If the problem is something else even more outside his control, such as greater complexity or higher service levels or less flexible production equipment, he can only get to first quartile by changing the job he has to do. While this may be a relevant discussion for him to have with corporate centre, it is counter-productive to tell him he is “not world class”. He may be, he may not be, but always he is convinced that benchmarking is a waste of time.

You have to take account of the differences that make a difference, and learn from those who are like you on the intrinsic drivers you cannot change.

Pitfall 6: problems with confidentiality or even legality

Surprisingly often, benchmarking results are presented as a big matrix of numbers, where the rows are the various metrics and the columns are the various observations (albeit not named). You get told you are Column H. In my experience most users of such benchmarking spend the next few hours working out which competitor is Column B, Column C, etc., and are very often right. Not naming the columns has not achieved the desired confidentiality.

  • Any data related to pricing have to be historic. No current data or forward projections are allowed.
  • The format of presentation must not allow for the identification of individual competitors, even by an intelligent insider. In the USA there must be at least 5 participants in a benchmarking circle.

It is clear that the presentation format described above is not only contrary to the interests of users, by destroying confidentiality, but is actually illegal.

So much for the six pitfalls of bad benchmarking, what are the six pillars of good benchmarking?

Pillar 1: correct each benchmark for key intrinsic differences

This is particularly important when you want the best single-metric benchmark to compare against actual performance, e.g. for a bonus calculation. The way to do this is some form of multivariate statistical analysis, e.g. regression. For any success metric, this finds the best mathematical combination of the various drivers and yields a “par” or expected value. It also gives you an analysis of underlying strengths and weaknesses – how much each driver is driving the par away from the overall mean (if a driver is at its mean, then its impact is zero).

If you have time-series as well as cross-sectional data, there are various “causal modelling” techniques that analyse leads and lags to give an equation with extra weight on factors that are clear lead indicators or causes of success.

Pillar 2: use “look-alikes” to pinpoint improvement areas

This is particularly important when you want to get multiple metrics in a consistent pattern that helps you arrive at a prescription for how to improve. You have a success metric and relevant intrinsic drivers as in pillar 1, but you search the database for observations “like you” on the drivers and learn from the ones performing better.

Pillar 3: join up the analysis with a waterfall framework

A report with lots of disparate numbers comes across as disjointed. Try to find ways of joining up the dots – We have found three ways that make good connections:

  • Simple addition or averaging. You can always add up costs or headcounts across departments or cost buckets. You can average cycle times or right-first-time rates across product families. The benchmark for the combined metric should be the combination of the benchmarks for the separate entities. Note that averages should always be weighted appropriately, e.g. by volume.
  • Ratio decomposition.
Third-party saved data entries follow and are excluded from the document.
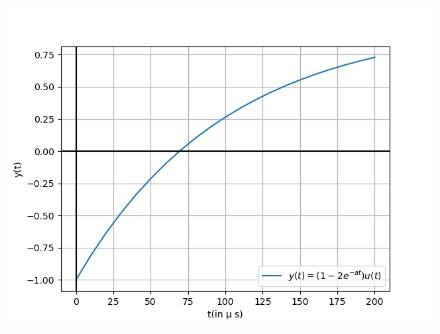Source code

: \documentclass[journal,12pt,twocolumn]{IEEEtran}
\theoremstyle{remark}
\begin{document}
\begin{figure}[!h]
    \centering
    \includegraphics[width=\columnwidth]{2022/BM/38/figs/graph.png}
\end{figure}
\end{document}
By judicious choice you can find very meaningful decompositions, e.g.:
  • Cost/ton = (cost/people cost) x (people cost/person) x (persons/batch) x (batches/product) x (products/ton). These are five reasons why your cost/ton may be too high; taking them in reverse order, either you have too much complexity (number of different products per ton produced), too much activity (batches per product in a year), too many people (persons per batch), too high pay rates (people cost/person) or too many non-people costs on top of the people cost (total cost/people cost). If you weight each average by the denominator, the benchmark average of A/B will be the product of the benchmark averages of A/C, C/D, D/E, E/F and F/B.
  • Overall equipment effectiveness = availability x performance x quality = (hours operated as % of available) x (actual production per hour as % of rated) x (on-spec as % of production). The three reasons for poor output are not having the equipment available, not running the equipment efficiently, and having too many rejects.
  • Indices. There may be many different drivers that measure different aspects of a unified concept, e.g. complexity. The drivers can be combined into a single index additively: Standardise them onto a consistent scale (subtract the mean and divide by the standard deviation) then weight average into a single index using as weights their relative importance in determining performance.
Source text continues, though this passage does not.